- Your objective
Reproduce the records exactly, but not the pictures.

- Source material

....................

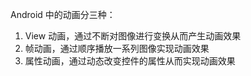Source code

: Android 中的动画分三种：
1. View 动画，通过不断对图像进行变换从而产生动画效果
2. 帧动画，通过顺序播放一系列图像实现动画效果
3. 属性动画，通过动态改变控件的属性从而实现动画效果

....................

- Your solution
Source code

: Android 中的动画分三种：
1. View 动画，通过不断对图像进行变换从而产生动画效果
2. 帧动画，通过顺序播放一系列图像实现动画效果
3. 属性动画，通过动态改变控件的属性从而实现动画效果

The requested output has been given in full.